We can rewrite this a bit more as $$\lim_{x\to 2}\frac{2^x - 2^2}{x-2} = 4\lim_{x\to 2}\frac{2^{x-2}-1}{x-2}.$$ Now let $u=x-2$. Then $u\to 0$ as $x\to 2$, so this becomes $$4\lim_{x\to 2}\frac{2^{x-2}-1}{x-2} = 4\lim_{u\to 0}\frac{2^u-1}{u}.$$

So we are reduced to finding $$\lim_{u\to 0}\frac{2^u-1}{u}.$$

Rewriting $2^u = e^{\ln(2)u}$ and setting $h = \ln(2)u$, we have that $h\to 0$ as $u\to 0$, so $$\lim_{u\to 0}\frac{2^u-1}{u} = \lim_{h\to 0}\frac{e^h-1}{h/\ln(2)} = \ln(2)\lim_{h\to 0}\frac{e^h-1}{h}.$$ So we are reduced to finding $$\lim_{h\to 0}\frac{e^h-1}{h}.$$ This may be a limit you already know how to do, or else you can find several answers in this site, for example, here.
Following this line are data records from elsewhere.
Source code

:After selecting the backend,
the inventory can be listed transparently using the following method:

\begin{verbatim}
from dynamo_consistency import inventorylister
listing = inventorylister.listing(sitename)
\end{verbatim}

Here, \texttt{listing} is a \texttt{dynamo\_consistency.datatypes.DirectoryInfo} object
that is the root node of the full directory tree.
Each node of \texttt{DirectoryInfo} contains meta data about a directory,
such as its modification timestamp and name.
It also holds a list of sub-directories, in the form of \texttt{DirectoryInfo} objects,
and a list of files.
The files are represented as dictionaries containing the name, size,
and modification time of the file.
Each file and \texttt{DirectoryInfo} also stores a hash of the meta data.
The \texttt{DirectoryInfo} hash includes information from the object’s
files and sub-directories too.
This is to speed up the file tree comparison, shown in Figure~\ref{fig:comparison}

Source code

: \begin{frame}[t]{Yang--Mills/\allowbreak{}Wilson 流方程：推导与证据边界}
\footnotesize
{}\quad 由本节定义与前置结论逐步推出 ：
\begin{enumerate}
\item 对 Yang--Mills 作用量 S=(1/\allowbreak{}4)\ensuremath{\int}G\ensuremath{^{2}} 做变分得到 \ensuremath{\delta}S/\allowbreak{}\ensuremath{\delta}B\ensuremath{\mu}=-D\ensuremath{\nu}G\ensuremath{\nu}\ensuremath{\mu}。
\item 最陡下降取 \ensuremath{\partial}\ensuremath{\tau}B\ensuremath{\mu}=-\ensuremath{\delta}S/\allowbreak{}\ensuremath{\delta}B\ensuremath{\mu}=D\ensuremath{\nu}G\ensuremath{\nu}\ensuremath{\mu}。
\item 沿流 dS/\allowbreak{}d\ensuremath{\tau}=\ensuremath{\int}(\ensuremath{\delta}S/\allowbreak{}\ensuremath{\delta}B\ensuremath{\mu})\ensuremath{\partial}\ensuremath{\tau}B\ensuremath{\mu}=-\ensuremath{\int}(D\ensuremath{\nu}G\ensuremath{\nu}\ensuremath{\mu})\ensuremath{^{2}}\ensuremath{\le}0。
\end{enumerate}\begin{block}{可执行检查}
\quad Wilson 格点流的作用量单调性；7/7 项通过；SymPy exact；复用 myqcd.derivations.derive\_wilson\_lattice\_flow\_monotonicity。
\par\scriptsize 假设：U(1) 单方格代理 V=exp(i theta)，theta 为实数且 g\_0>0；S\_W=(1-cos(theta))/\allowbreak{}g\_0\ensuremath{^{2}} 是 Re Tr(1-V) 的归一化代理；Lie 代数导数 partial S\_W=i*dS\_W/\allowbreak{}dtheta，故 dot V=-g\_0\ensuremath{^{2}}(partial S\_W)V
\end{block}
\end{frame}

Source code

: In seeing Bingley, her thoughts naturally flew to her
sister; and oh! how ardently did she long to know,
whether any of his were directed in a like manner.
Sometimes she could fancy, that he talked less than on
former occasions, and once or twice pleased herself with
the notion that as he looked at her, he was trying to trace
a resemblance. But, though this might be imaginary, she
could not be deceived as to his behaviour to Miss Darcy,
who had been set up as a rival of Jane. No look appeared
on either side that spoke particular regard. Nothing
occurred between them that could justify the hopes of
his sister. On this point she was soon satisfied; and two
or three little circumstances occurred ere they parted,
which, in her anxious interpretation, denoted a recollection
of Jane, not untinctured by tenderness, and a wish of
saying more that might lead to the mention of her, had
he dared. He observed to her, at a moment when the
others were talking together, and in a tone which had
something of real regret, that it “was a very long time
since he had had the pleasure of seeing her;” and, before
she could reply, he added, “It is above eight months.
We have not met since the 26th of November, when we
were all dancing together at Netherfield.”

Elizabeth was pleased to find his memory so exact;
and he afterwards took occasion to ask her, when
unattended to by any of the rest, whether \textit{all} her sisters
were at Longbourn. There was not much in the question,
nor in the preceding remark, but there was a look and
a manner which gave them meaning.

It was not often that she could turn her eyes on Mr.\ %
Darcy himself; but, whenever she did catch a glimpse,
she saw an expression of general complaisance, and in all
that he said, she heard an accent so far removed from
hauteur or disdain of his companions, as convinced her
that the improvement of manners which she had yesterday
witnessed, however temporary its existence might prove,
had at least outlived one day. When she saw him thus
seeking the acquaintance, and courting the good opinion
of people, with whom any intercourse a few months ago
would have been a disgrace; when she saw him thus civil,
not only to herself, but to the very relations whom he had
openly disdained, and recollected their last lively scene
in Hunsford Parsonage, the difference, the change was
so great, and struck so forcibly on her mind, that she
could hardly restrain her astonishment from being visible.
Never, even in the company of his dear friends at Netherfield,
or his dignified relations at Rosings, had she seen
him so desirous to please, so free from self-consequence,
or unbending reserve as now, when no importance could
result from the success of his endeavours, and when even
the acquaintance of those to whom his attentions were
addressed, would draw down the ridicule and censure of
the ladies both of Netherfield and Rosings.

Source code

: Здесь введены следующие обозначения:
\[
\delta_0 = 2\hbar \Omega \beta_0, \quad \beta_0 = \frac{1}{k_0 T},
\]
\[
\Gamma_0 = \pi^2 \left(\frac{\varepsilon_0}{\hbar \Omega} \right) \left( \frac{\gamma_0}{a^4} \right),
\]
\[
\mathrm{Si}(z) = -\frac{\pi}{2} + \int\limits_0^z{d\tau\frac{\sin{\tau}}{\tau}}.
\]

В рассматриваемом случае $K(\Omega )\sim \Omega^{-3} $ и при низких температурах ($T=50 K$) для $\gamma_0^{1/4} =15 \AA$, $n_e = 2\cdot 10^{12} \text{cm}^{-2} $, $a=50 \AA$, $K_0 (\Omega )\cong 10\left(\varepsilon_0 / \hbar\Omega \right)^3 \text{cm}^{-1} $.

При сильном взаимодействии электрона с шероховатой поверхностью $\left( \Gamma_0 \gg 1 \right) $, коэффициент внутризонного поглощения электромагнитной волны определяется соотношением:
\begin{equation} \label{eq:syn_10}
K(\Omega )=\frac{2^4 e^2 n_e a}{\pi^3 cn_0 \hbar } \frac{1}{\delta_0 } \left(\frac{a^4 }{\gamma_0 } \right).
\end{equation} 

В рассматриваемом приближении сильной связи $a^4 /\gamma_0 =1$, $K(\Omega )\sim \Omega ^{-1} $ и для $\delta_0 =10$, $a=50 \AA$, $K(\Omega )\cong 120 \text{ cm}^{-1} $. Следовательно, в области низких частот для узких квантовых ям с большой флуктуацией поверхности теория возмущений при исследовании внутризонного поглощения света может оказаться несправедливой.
The limit is equal to $1$. Putting it all together, we have: $$\begin{align*} \lim_{x\to 2}\frac{2^{x+1}-8}{4-2x} &= -\lim_{x\to 2}\frac{2^x-4}{x-2}\\ &= -4\lim_{x\to 2}\frac{2^{x-2}-1}{x-2}\\ &= -4\lim_{u\to 0}\frac{2^u-1}{u}\\ &= -4\ln(2)\lim_{h\to 0}\frac{e^h-1}{h}\\ &= -4\ln(2). \end{align*}$$ Although I suspect that you already know how to do some of the limits we found along the way; e.g., if this is an exercise in your book before you know about derivatives, chances are you already know that $$\lim_{h\to 0}\frac{a^h-1}{h} = \ln(a)$$ when $a\gt 0$. But, since you don't give us enough information, it's impossible to tell.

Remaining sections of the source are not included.